The metal inlane rail also popped out again, but a friend who was playing at the time glued it back down. Just in case it happens again? I noticed over the the PBResource Specials page they actually have NOS Stars inlane guides! WHAT ARE THE ODDS?
Steve Young is a precious treasure to pinball. He has been sitting on these damn things for probably 38 years waiting for me to start work on an old Stars with bent-to-shit metal rails.
Another great thing from Hawkesbury: a friend brought me 2 old Stern/Bally displays. One had a sticky that the 10s and 10000s were out. The other had no sticky. And at the flea market I bought one that was degassing for $5. One of these would do the trick!
I popped in the one with no sticky and it works!
Now, if we look closely, we can see that it is not perfect:
|note the damage to some digit segments|
But hey it's readable, bright, and better than no score. And only $5 was spent!
I took a look at the display that had the 10s and 10000s out. Do you think you can spot where the problem might be?
I think I am going to also order some replacement fuses.

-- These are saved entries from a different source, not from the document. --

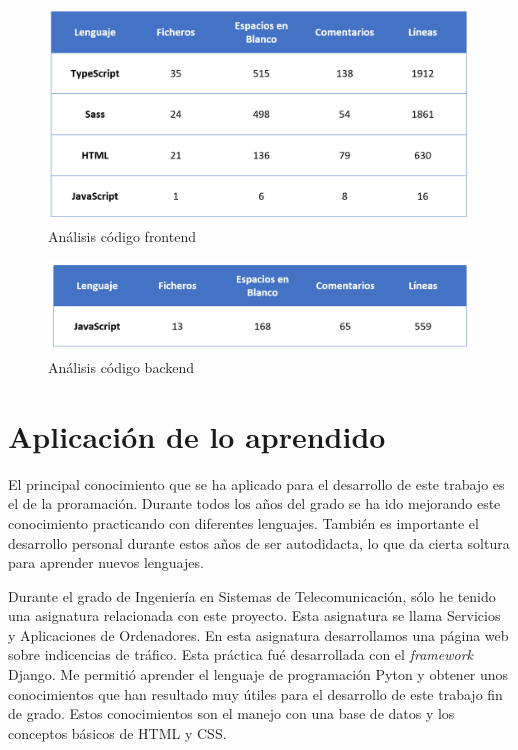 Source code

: \documentclass[a4paper, 12pt]{book}
\begin{document}
\begin{figure}[H]
  \centering
  \includegraphics[width=12cm, keepaspectratio]{img/front_a.png}
  \caption{An\'alisis c\'odigo frontend}
  \label{f:front-media}
\end{figure}

\begin{figure}[H]
  \centering
  \includegraphics[width=12cm, keepaspectratio]{img/back_a.png}
  \caption{An\'alisis c\'odigo backend}
  \label{f:back-media}
\end{figure}





\section{Aplicaci\'on de lo aprendido}
\label{sec:aplicacion}

El principal conocimiento que se ha aplicado para el desarrollo de este trabajo es el de la proramaci\'on. Durante todos los a\~nos del grado se ha ido mejorando este conocimiento practicando con diferentes lenguajes. Tambi\'en es importante el desarrollo personal durante estos a\~nos de ser autodidacta, lo que da cierta soltura para aprender nuevos lenguajes. 

Durante el grado de Ingenier\'ia en Sistemas de Telecomunicaci\'on, s\'olo he tenido una asignatura relacionada con este proyecto. Esta asignatura se llama Servicios y Aplicaciones de Ordenadores. En esta asignatura desarrollamos una p\'agina web sobre indicencias de tr\'afico. Esta pr\'actica fu\'e desarrollada con el \emph{framework} Django. Me permiti\'o aprender el lenguaje de programaci\'on Pyton y obtener unos conocimientos que han resultado muy \'utiles para el desarrollo de este trabajo fin de grado. Estos conocimientos son el manejo con una base de datos y los conceptos b\'asicos de HTML y CSS.
\end{document}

Check the fuse chart in the machine. Most pinball machines use slow-blow fuses, but the early Sterns are one of my first odd-duck examples. the slow-blow fuses are marked, so the rest of the fuses here are fast blow.
Lord Of The Rings:
LOTR was down for want of the gollum hole.
Or, as a friend exclaimed "GOLLUM'S HOLE IS BROKEN!" as she laughed to herself.
Well, Mr. Gollum, I will RESPECT your hole, and I ordered a replacement switch. At first I thought it was just out of shape and I could bend the wire to register properly, but no. With my multimeter in continuity mode, I checked the switch and there was no continuity when pressed.
The switches are kind of cool that they have their center connector, then you can connected to one node for NO (Normally Open) behaviour, or the other node for NC (Normally Closed). The NC terminals registered as expected, the NO one not at all.
Part got delivered to me in Hawkesbury the other weekend, and I was stymied by not being able to unscrew the darn switch screws:
I remembered something my tech friend Andrew taught me: when in doubt, tear the whole damn thing down.
So I disassembled the entire VUK assembly and removed it from the playfield. Only then, with a clear 90 degree angle on the plate, could I impact the nuts in any meaningful way.
Removed switch, desoldered, soldered in a new one, and reassembled. Then played my first game of LOTR in maybe a month. JOY!